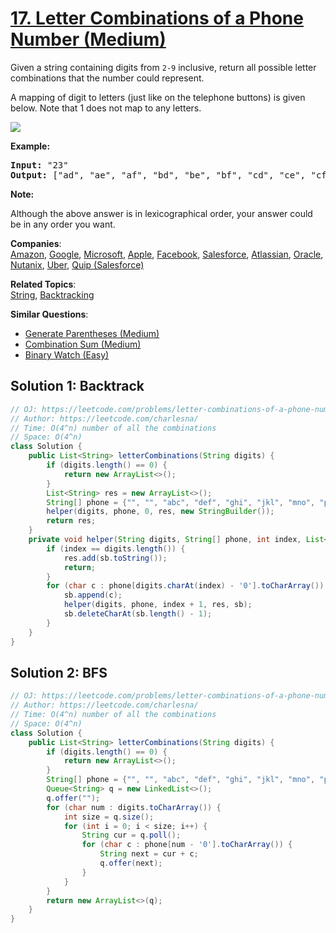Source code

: # [17. Letter Combinations of a Phone Number (Medium)](https://leetcode.com/problems/letter-combinations-of-a-phone-number/)

<p>Given a string containing digits from <code>2-9</code> inclusive, return all possible letter combinations that the number could represent.</p>

<p>A mapping of digit to letters (just like on the telephone buttons) is given below. Note that 1 does not map to any letters.</p>

<p><img src="http://upload.wikimedia.org/wikipedia/commons/thumb/7/73/Telephone-keypad2.svg/200px-Telephone-keypad2.svg.png"></p>

<p><strong>Example:</strong></p>

<pre><strong>Input: </strong>"23"
<strong>Output:</strong> ["ad", "ae", "af", "bd", "be", "bf", "cd", "ce", "cf"].
</pre>

<p><strong>Note:</strong></p>

<p>Although the above answer is in lexicographical order, your answer could be in any order you want.</p>


**Companies**:  
[Amazon](https://leetcode.com/company/amazon), [Google](https://leetcode.com/company/google), [Microsoft](https://leetcode.com/company/microsoft), [Apple](https://leetcode.com/company/apple), [Facebook](https://leetcode.com/company/facebook), [Salesforce](https://leetcode.com/company/salesforce), [Atlassian](https://leetcode.com/company/atlassian), [Oracle](https://leetcode.com/company/oracle), [Nutanix](https://leetcode.com/company/nutanix), [Uber](https://leetcode.com/company/uber), [Quip (Salesforce)](https://leetcode.com/company/quip)

**Related Topics**:  
[String](https://leetcode.com/tag/string/), [Backtracking](https://leetcode.com/tag/backtracking/)

**Similar Questions**:
* [Generate Parentheses (Medium)](https://leetcode.com/problems/generate-parentheses/)
* [Combination Sum (Medium)](https://leetcode.com/problems/combination-sum/)
* [Binary Watch (Easy)](https://leetcode.com/problems/binary-watch/)

## Solution 1: Backtrack 

```java
// OJ: https://leetcode.com/problems/letter-combinations-of-a-phone-number/
// Author: https://leetcode.com/charlesna/
// Time: O(4^n) number of all the combinations
// Space: O(4^n)
class Solution {
    public List<String> letterCombinations(String digits) {
        if (digits.length() == 0) {
            return new ArrayList<>();
        }
        List<String> res = new ArrayList<>();
        String[] phone = {"", "", "abc", "def", "ghi", "jkl", "mno", "pqrs", "tuv", "wxyz"};
        helper(digits, phone, 0, res, new StringBuilder());
        return res;
    }
    private void helper(String digits, String[] phone, int index, List<String> res, StringBuilder sb) {
        if (index == digits.length()) {
            res.add(sb.toString());
            return;
        }
        for (char c : phone[digits.charAt(index) - '0'].toCharArray()) {
            sb.append(c);
            helper(digits, phone, index + 1, res, sb);
            sb.deleteCharAt(sb.length() - 1);
        }
    }
}
```

## Solution 2: BFS
```java
// OJ: https://leetcode.com/problems/letter-combinations-of-a-phone-number/
// Author: https://leetcode.com/charlesna/
// Time: O(4^n) number of all the combinations
// Space: O(4^n)
class Solution {
    public List<String> letterCombinations(String digits) {
        if (digits.length() == 0) {
            return new ArrayList<>();
        }
        String[] phone = {"", "", "abc", "def", "ghi", "jkl", "mno", "pqrs", "tuv", "wxyz"};
        Queue<String> q = new LinkedList<>();
        q.offer("");
        for (char num : digits.toCharArray()) {
            int size = q.size();
            for (int i = 0; i < size; i++) {
                String cur = q.poll();
                for (char c : phone[num - '0'].toCharArray()) {
                    String next = cur + c;
                    q.offer(next);
                }
            }
        }
        return new ArrayList<>(q);
    }
}
```
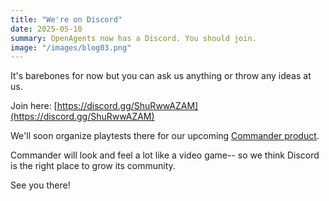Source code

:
 ```yaml
---
title: "We're on Discord"
date: 2025-05-10
summary: OpenAgents now has a Discord. You should join.
image: "/images/blog03.png"
---
```


It's barebones for now but you can ask us anything or throw any ideas at us.

Join here: [https://discord.gg/ShuRwwAZAM](https://discord.gg/ShuRwwAZAM)

We'll soon organize playtests there for our upcoming [Commander product](https://x.com/OpenAgentsInc/status/1919797578452869267).

Commander will look and feel a lot like a video game-- so we think Discord is the right place to grow its community.

See you there!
◆ ◆ ◆
Wherever a line holds the word "toCharArray", copy that line out of the entries above.

▸ **Answer area**:
        for (char c : phone[digits.charAt(index) - '0'].toCharArray()) {
        for (char num : digits.toCharArray()) {
                for (char c : phone[num - '0'].toCharArray()) {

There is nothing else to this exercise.